Task directions ▸ From the line containing "Therefore we need" down to the line containing "depending on the subterms." in the records below, reproduce every line exactly, ends included, and omit all others.

Source data ▸
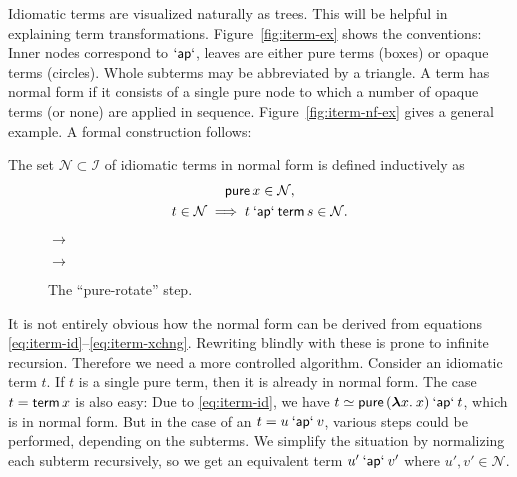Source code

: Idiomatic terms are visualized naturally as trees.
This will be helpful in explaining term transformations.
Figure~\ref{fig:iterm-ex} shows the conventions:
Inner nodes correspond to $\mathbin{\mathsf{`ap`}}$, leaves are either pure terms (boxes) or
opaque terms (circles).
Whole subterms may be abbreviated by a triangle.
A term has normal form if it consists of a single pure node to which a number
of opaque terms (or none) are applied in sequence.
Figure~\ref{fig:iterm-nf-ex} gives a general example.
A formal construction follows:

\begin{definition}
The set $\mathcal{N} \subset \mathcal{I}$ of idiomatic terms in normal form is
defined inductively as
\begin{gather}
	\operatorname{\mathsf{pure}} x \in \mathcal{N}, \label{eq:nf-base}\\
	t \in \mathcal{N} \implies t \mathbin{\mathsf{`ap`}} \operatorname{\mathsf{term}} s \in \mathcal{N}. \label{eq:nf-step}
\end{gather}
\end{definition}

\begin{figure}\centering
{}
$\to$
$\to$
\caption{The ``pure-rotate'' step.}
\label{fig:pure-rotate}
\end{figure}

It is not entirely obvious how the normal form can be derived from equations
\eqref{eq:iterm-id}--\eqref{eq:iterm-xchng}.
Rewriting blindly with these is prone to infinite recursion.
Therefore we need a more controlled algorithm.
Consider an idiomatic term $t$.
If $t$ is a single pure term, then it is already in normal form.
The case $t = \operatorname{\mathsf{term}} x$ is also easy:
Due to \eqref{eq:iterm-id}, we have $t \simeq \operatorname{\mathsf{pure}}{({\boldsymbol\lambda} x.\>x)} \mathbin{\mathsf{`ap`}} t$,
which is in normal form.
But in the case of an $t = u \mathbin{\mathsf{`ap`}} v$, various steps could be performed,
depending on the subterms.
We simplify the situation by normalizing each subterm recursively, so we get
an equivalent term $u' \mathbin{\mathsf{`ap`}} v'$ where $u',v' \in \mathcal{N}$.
---
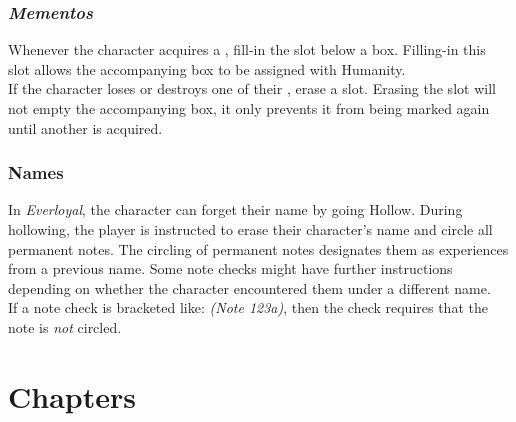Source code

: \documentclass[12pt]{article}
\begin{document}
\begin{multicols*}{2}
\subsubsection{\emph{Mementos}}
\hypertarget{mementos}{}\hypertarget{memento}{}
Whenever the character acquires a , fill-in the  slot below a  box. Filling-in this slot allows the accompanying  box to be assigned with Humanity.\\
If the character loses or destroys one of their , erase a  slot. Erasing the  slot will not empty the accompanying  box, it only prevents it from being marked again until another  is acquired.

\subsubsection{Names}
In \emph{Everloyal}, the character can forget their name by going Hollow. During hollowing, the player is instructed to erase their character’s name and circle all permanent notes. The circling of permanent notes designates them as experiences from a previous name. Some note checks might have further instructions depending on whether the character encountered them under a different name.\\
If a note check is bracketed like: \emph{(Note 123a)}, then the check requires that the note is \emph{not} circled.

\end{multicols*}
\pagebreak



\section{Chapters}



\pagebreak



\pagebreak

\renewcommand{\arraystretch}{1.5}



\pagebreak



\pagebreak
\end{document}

Task response ▸
Therefore we need a more controlled algorithm.
Consider an idiomatic term $t$.
If $t$ is a single pure term, then it is already in normal form.
The case $t = \operatorname{\mathsf{term}} x$ is also easy:
Due to \eqref{eq:iterm-id}, we have $t \simeq \operatorname{\mathsf{pure}}{({\boldsymbol\lambda} x.\>x)} \mathbin{\mathsf{`ap`}} t$,
which is in normal form.
But in the case of an $t = u \mathbin{\mathsf{`ap`}} v$, various steps could be performed,
depending on the subterms.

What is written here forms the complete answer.